My early childhood awareness of any sign language began with the first impressions of the beautiful Hawaiian story telling with graceful dance and use of their hands. I also wondered why there was not a universal set of hand signs like Indian tribes used to cross language barriers. Then I learned about Helen Keller and marveled at her story along with Anne Sullivan’s devotion, dedication and perseverance to teach Helen beginning with a manual alphabet.

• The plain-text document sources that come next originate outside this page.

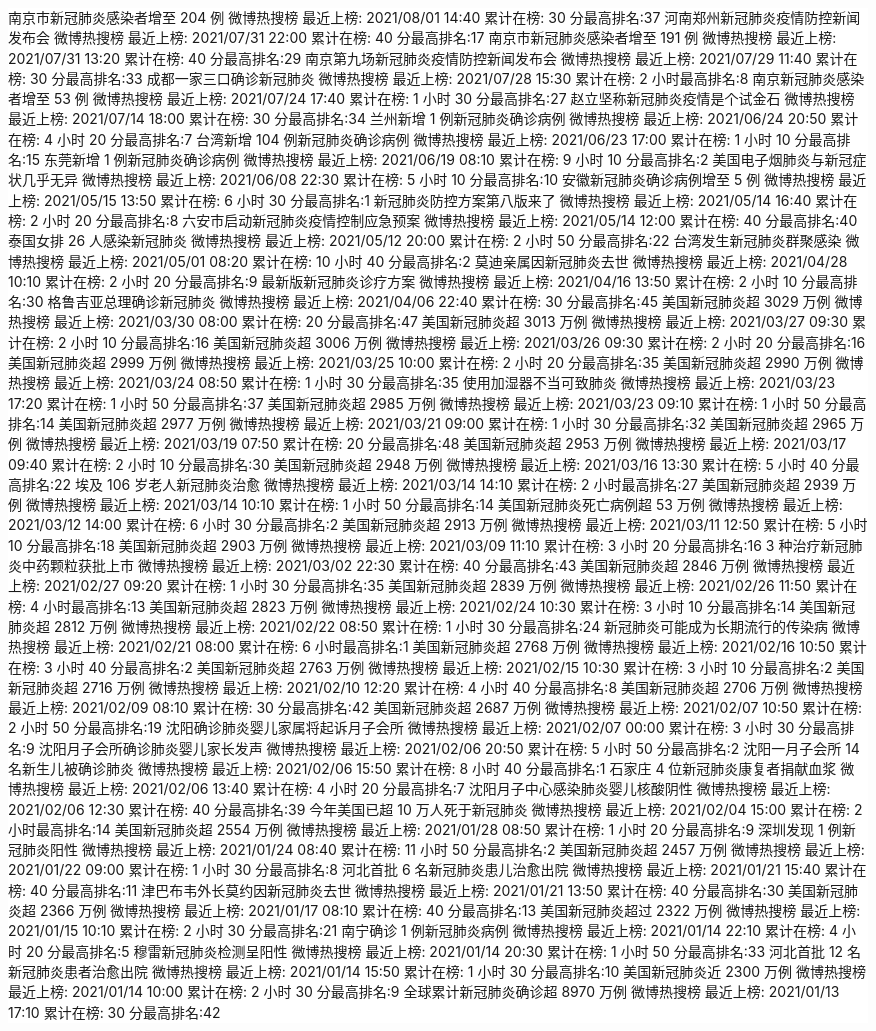 南京市新冠肺炎感染者增至 204 例 微博热搜榜 最近上榜: 2021/08/01 14:40 累计在榜: 30 分最高排名:37
河南郑州新冠肺炎疫情防控新闻发布会 微博热搜榜 最近上榜: 2021/07/31 22:00 累计在榜: 40 分最高排名:17
南京市新冠肺炎感染者增至 191 例 微博热搜榜 最近上榜: 2021/07/31 13:20 累计在榜: 40 分最高排名:29
南京第九场新冠肺炎疫情防控新闻发布会 微博热搜榜 最近上榜: 2021/07/29 11:40 累计在榜: 30 分最高排名:33
成都一家三口确诊新冠肺炎 微博热搜榜 最近上榜: 2021/07/28 15:30 累计在榜: 2 小时最高排名:8
南京新冠肺炎感染者增至 53 例 微博热搜榜 最近上榜: 2021/07/24 17:40 累计在榜: 1 小时 30 分最高排名:27
赵立坚称新冠肺炎疫情是个试金石 微博热搜榜 最近上榜: 2021/07/14 18:00 累计在榜: 30 分最高排名:34
兰州新增 1 例新冠肺炎确诊病例 微博热搜榜 最近上榜: 2021/06/24 20:50 累计在榜: 4 小时 20 分最高排名:7
台湾新增 104 例新冠肺炎确诊病例 微博热搜榜 最近上榜: 2021/06/23 17:00 累计在榜: 1 小时 10 分最高排名:15
东莞新增 1 例新冠肺炎确诊病例 微博热搜榜 最近上榜: 2021/06/19 08:10 累计在榜: 9 小时 10 分最高排名:2
美国电子烟肺炎与新冠症状几乎无异 微博热搜榜 最近上榜: 2021/06/08 22:30 累计在榜: 5 小时 10 分最高排名:10
安徽新冠肺炎确诊病例增至 5 例 微博热搜榜 最近上榜: 2021/05/15 13:50 累计在榜: 6 小时 30 分最高排名:1
新冠肺炎防控方案第八版来了 微博热搜榜 最近上榜: 2021/05/14 16:40 累计在榜: 2 小时 20 分最高排名:8
六安市启动新冠肺炎疫情控制应急预案 微博热搜榜 最近上榜: 2021/05/14 12:00 累计在榜: 40 分最高排名:40
泰国女排 26 人感染新冠肺炎 微博热搜榜 最近上榜: 2021/05/12 20:00 累计在榜: 2 小时 50 分最高排名:22
台湾发生新冠肺炎群聚感染 微博热搜榜 最近上榜: 2021/05/01 08:20 累计在榜: 10 小时 40 分最高排名:2
莫迪亲属因新冠肺炎去世 微博热搜榜 最近上榜: 2021/04/28 10:10 累计在榜: 2 小时 20 分最高排名:9
最新版新冠肺炎诊疗方案 微博热搜榜 最近上榜: 2021/04/16 13:50 累计在榜: 2 小时 10 分最高排名:30
格鲁吉亚总理确诊新冠肺炎 微博热搜榜 最近上榜: 2021/04/06 22:40 累计在榜: 30 分最高排名:45
美国新冠肺炎超 3029 万例 微博热搜榜 最近上榜: 2021/03/30 08:00 累计在榜: 20 分最高排名:47
美国新冠肺炎超 3013 万例 微博热搜榜 最近上榜: 2021/03/27 09:30 累计在榜: 2 小时 10 分最高排名:16
美国新冠肺炎超 3006 万例 微博热搜榜 最近上榜: 2021/03/26 09:30 累计在榜: 2 小时 20 分最高排名:16
美国新冠肺炎超 2999 万例 微博热搜榜 最近上榜: 2021/03/25 10:00 累计在榜: 2 小时 20 分最高排名:35
美国新冠肺炎超 2990 万例 微博热搜榜 最近上榜: 2021/03/24 08:50 累计在榜: 1 小时 30 分最高排名:35
使用加湿器不当可致肺炎 微博热搜榜 最近上榜: 2021/03/23 17:20 累计在榜: 1 小时 50 分最高排名:37
美国新冠肺炎超 2985 万例 微博热搜榜 最近上榜: 2021/03/23 09:10 累计在榜: 1 小时 50 分最高排名:14
美国新冠肺炎超 2977 万例 微博热搜榜 最近上榜: 2021/03/21 09:00 累计在榜: 1 小时 30 分最高排名:32
美国新冠肺炎超 2965 万例 微博热搜榜 最近上榜: 2021/03/19 07:50 累计在榜: 20 分最高排名:48
美国新冠肺炎超 2953 万例 微博热搜榜 最近上榜: 2021/03/17 09:40 累计在榜: 2 小时 10 分最高排名:30
美国新冠肺炎超 2948 万例 微博热搜榜 最近上榜: 2021/03/16 13:30 累计在榜: 5 小时 40 分最高排名:22
埃及 106 岁老人新冠肺炎治愈 微博热搜榜 最近上榜: 2021/03/14 14:10 累计在榜: 2 小时最高排名:27
美国新冠肺炎超 2939 万例 微博热搜榜 最近上榜: 2021/03/14 10:10 累计在榜: 1 小时 50 分最高排名:14
美国新冠肺炎死亡病例超 53 万例 微博热搜榜 最近上榜: 2021/03/12 14:00 累计在榜: 6 小时 30 分最高排名:2
美国新冠肺炎超 2913 万例 微博热搜榜 最近上榜: 2021/03/11 12:50 累计在榜: 5 小时 10 分最高排名:18
美国新冠肺炎超 2903 万例 微博热搜榜 最近上榜: 2021/03/09 11:10 累计在榜: 3 小时 20 分最高排名:16
3 种治疗新冠肺炎中药颗粒获批上市 微博热搜榜 最近上榜: 2021/03/02 22:30 累计在榜: 40 分最高排名:43
美国新冠肺炎超 2846 万例 微博热搜榜 最近上榜: 2021/02/27 09:20 累计在榜: 1 小时 30 分最高排名:35
美国新冠肺炎超 2839 万例 微博热搜榜 最近上榜: 2021/02/26 11:50 累计在榜: 4 小时最高排名:13
美国新冠肺炎超 2823 万例 微博热搜榜 最近上榜: 2021/02/24 10:30 累计在榜: 3 小时 10 分最高排名:14
美国新冠肺炎超 2812 万例 微博热搜榜 最近上榜: 2021/02/22 08:50 累计在榜: 1 小时 30 分最高排名:24
新冠肺炎可能成为长期流行的传染病 微博热搜榜 最近上榜: 2021/02/21 08:00 累计在榜: 6 小时最高排名:1
美国新冠肺炎超 2768 万例 微博热搜榜 最近上榜: 2021/02/16 10:50 累计在榜: 3 小时 40 分最高排名:2
美国新冠肺炎超 2763 万例 微博热搜榜 最近上榜: 2021/02/15 10:30 累计在榜: 3 小时 10 分最高排名:2
美国新冠肺炎超 2716 万例 微博热搜榜 最近上榜: 2021/02/10 12:20 累计在榜: 4 小时 40 分最高排名:8
美国新冠肺炎超 2706 万例 微博热搜榜 最近上榜: 2021/02/09 08:10 累计在榜: 30 分最高排名:42
美国新冠肺炎超 2687 万例 微博热搜榜 最近上榜: 2021/02/07 10:50 累计在榜: 2 小时 50 分最高排名:19
沈阳确诊肺炎婴儿家属将起诉月子会所 微博热搜榜 最近上榜: 2021/02/07 00:00 累计在榜: 3 小时 30 分最高排名:9
沈阳月子会所确诊肺炎婴儿家长发声 微博热搜榜 最近上榜: 2021/02/06 20:50 累计在榜: 5 小时 50 分最高排名:2
沈阳一月子会所 14 名新生儿被确诊肺炎 微博热搜榜 最近上榜: 2021/02/06 15:50 累计在榜: 8 小时 40 分最高排名:1
石家庄 4 位新冠肺炎康复者捐献血浆 微博热搜榜 最近上榜: 2021/02/06 13:40 累计在榜: 4 小时 20 分最高排名:7
沈阳月子中心感染肺炎婴儿核酸阴性 微博热搜榜 最近上榜: 2021/02/06 12:30 累计在榜: 40 分最高排名:39
今年美国已超 10 万人死于新冠肺炎 微博热搜榜 最近上榜: 2021/02/04 15:00 累计在榜: 2 小时最高排名:14
美国新冠肺炎超 2554 万例 微博热搜榜 最近上榜: 2021/01/28 08:50 累计在榜: 1 小时 20 分最高排名:9
深圳发现 1 例新冠肺炎阳性 微博热搜榜 最近上榜: 2021/01/24 08:40 累计在榜: 11 小时 50 分最高排名:2
美国新冠肺炎超 2457 万例 微博热搜榜 最近上榜: 2021/01/22 09:00 累计在榜: 1 小时 30 分最高排名:8
河北首批 6 名新冠肺炎患儿治愈出院 微博热搜榜 最近上榜: 2021/01/21 15:40 累计在榜: 40 分最高排名:11
津巴布韦外长莫约因新冠肺炎去世 微博热搜榜 最近上榜: 2021/01/21 13:50 累计在榜: 40 分最高排名:30
美国新冠肺炎超 2366 万例 微博热搜榜 最近上榜: 2021/01/17 08:10 累计在榜: 40 分最高排名:13
美国新冠肺炎超过 2322 万例 微博热搜榜 最近上榜: 2021/01/15 10:10 累计在榜: 2 小时 30 分最高排名:21
南宁确诊 1 例新冠肺炎病例 微博热搜榜 最近上榜: 2021/01/14 22:10 累计在榜: 4 小时 20 分最高排名:5
穆雷新冠肺炎检测呈阳性 微博热搜榜 最近上榜: 2021/01/14 20:30 累计在榜: 1 小时 50 分最高排名:33
河北首批 12 名新冠肺炎患者治愈出院 微博热搜榜 最近上榜: 2021/01/14 15:50 累计在榜: 1 小时 30 分最高排名:10
美国新冠肺炎近 2300 万例 微博热搜榜 最近上榜: 2021/01/14 10:00 累计在榜: 2 小时 30 分最高排名:9
全球累计新冠肺炎确诊超 8970 万例 微博热搜榜 最近上榜: 2021/01/13 17:10 累计在榜: 30 分最高排名:42
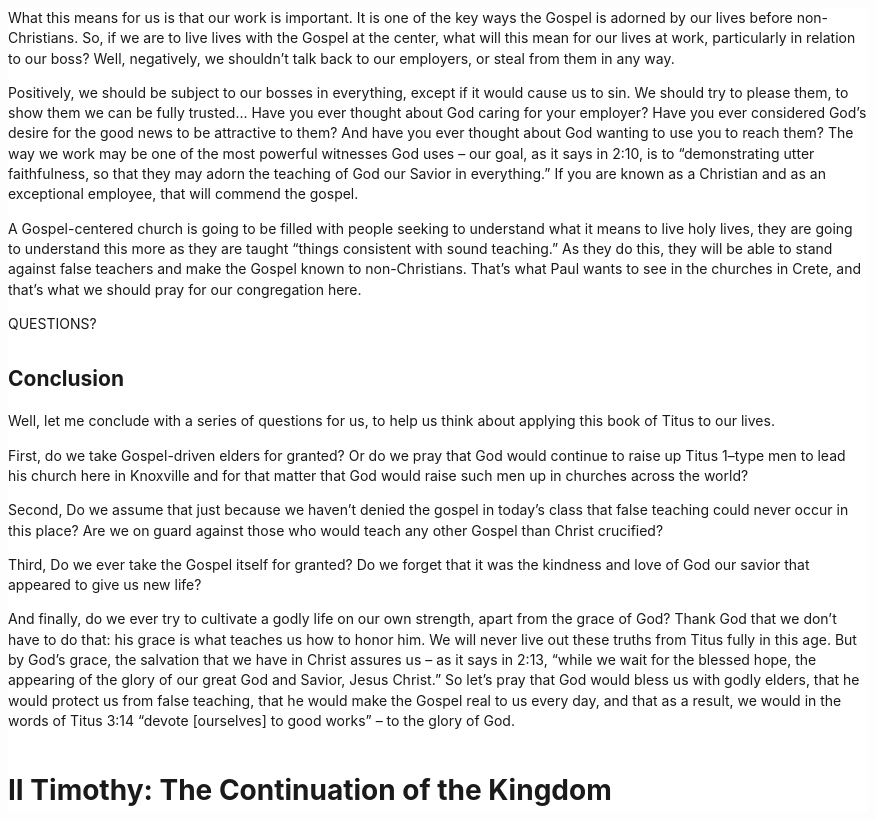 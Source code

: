 What this means for us is that our work is important. It is one of the key ways 
the Gospel is adorned by our lives before non-Christians. So, if we are to live 
lives with the Gospel at the center, what will this mean for our lives at work, 
particularly in relation to our boss? Well, negatively, we shouldn’t talk back 
to our employers, or steal from them in any way.

Positively, we should be subject to our bosses in everything, except if it would 
cause us to sin. We should try to please them, to show them we can be fully 
trusted... Have you ever thought about God caring for your employer? Have you 
ever considered God’s desire for the good news to be attractive to them? And 
have you ever thought about God wanting to use you to reach them? The way we 
work may be one of the most powerful witnesses God uses – our goal, as it says 
in 2:10, is to “demonstrating utter faithfulness, so that they may adorn the 
teaching of God our Savior in everything.” If you are known as a Christian and 
as an exceptional employee, that will commend the gospel.

A Gospel-centered church is going to be filled with people seeking to understand 
what it means to live holy lives, they are going to understand this more as they 
are taught “things consistent with sound teaching.” As they do this, they will 
be able to stand against false teachers and make the Gospel known to 
non-Christians. That’s what Paul wants to see in the churches in Crete, and 
that’s what we should pray for our congregation here. 

QUESTIONS?

## Conclusion

Well, let me conclude with a series of questions for us, to help us think about 
applying this book of Titus to our lives.

First, do we take Gospel-driven elders for granted? Or do we pray that God would 
continue to raise up Titus 1–type men to lead his church here in Knoxville and 
for that matter that God would raise such men up in churches across the world?

Second, Do we assume that just because we haven’t denied the gospel in today’s 
class that false teaching could never occur in this place? Are we on guard 
against those who would teach any other Gospel than Christ crucified?

Third, Do we ever take the Gospel itself for granted? Do we forget that it was 
the kindness and love of God our savior that appeared to give us new life? 

And finally, do we ever try to cultivate a godly life on our own strength, apart 
from the grace of God? Thank God that we don’t have to do that: his grace is 
what teaches us how to honor him. We will never live out these truths from 
Titus fully in this age. But by God’s grace, the salvation that we have in 
Christ assures us – as it says in 2:13, “while we wait for the blessed hope, the 
appearing of the glory of our great God and Savior, Jesus Christ.” So let’s 
pray that God would bless us with godly elders, that he would protect us from 
false teaching, that he would make the Gospel real to us every day, and that as 
a result, we would in the words of Titus 3:14 “devote [ourselves] to good works” 
– to the glory of God.

# II Timothy: The Continuation of the Kingdom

From the story of Helen I went on to read many stories of individuals who persevered through many kinds of obstacles. They were individuals who did not see themselves as disabled or unable but rather as facing obstacles, and they seemed to understand the difference between what they could not change and what they could. They brought to reality the meaning of the serenity prayer, “God, grant me the serenity to accept the things I cannot change, courage to change the things I can, and wisdom to know the difference.”
I grew up during the 50s and 60s when being Deaf, like being Black, or both, had great obstacles placed by persons who lacked understanding and were governed by their ignorance and/or prejudices. As I read of great people doing what they could in spite of those and other hardships, I also became more aware of the great people who were the advocates, teachers and mentors.
Now I have learned about so many more of these heroes. It is difficult to choose any one person as I can applaud them all. However, because I am to choose one, I will choose Andrew Foster who overcame the prejudices and attitudes toward being both Deaf and Black through those turbulent years. He then went on to teach and mentor others while starting schools in many areas of Africa. Learning about Deaf history while learning ASL has greatly added to my appreciation of the beauty of communication.